[Stored records]
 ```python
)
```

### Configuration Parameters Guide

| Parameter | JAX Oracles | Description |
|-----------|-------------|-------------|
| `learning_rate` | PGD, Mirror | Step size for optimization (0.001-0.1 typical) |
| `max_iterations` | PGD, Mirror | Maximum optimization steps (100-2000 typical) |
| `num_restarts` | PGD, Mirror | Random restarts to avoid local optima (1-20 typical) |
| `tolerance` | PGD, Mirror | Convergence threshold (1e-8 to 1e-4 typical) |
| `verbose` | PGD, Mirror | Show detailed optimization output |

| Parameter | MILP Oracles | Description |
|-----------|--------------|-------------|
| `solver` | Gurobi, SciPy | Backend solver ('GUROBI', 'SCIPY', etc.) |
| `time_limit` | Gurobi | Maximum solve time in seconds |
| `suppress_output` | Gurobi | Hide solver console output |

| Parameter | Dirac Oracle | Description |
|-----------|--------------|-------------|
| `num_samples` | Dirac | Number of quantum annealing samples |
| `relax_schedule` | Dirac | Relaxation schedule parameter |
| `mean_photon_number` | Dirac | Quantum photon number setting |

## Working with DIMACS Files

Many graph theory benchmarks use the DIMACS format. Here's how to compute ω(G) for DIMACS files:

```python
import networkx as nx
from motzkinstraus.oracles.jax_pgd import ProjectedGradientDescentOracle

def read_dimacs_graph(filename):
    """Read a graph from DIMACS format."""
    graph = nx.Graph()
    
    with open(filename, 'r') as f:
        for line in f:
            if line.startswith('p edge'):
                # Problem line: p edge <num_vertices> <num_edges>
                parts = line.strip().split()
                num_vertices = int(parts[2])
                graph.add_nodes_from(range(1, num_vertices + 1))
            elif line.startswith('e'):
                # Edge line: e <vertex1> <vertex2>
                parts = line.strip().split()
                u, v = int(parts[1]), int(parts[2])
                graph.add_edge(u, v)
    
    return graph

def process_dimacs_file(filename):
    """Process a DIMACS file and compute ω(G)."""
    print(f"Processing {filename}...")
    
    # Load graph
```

- _Task instructions_
Can you write out the lines above, from the first one through the one containing "schedule parameter |", exactly as they appear and nothing more?

- _Your response_
 ```python
)
```

### Configuration Parameters Guide

| Parameter | JAX Oracles | Description |
|-----------|-------------|-------------|
| `learning_rate` | PGD, Mirror | Step size for optimization (0.001-0.1 typical) |
| `max_iterations` | PGD, Mirror | Maximum optimization steps (100-2000 typical) |
| `num_restarts` | PGD, Mirror | Random restarts to avoid local optima (1-20 typical) |
| `tolerance` | PGD, Mirror | Convergence threshold (1e-8 to 1e-4 typical) |
| `verbose` | PGD, Mirror | Show detailed optimization output |

| Parameter | MILP Oracles | Description |
|-----------|--------------|-------------|
| `solver` | Gurobi, SciPy | Backend solver ('GUROBI', 'SCIPY', etc.) |
| `time_limit` | Gurobi | Maximum solve time in seconds |
| `suppress_output` | Gurobi | Hide solver console output |

| Parameter | Dirac Oracle | Description |
|-----------|--------------|-------------|
| `num_samples` | Dirac | Number of quantum annealing samples |
| `relax_schedule` | Dirac | Relaxation schedule parameter |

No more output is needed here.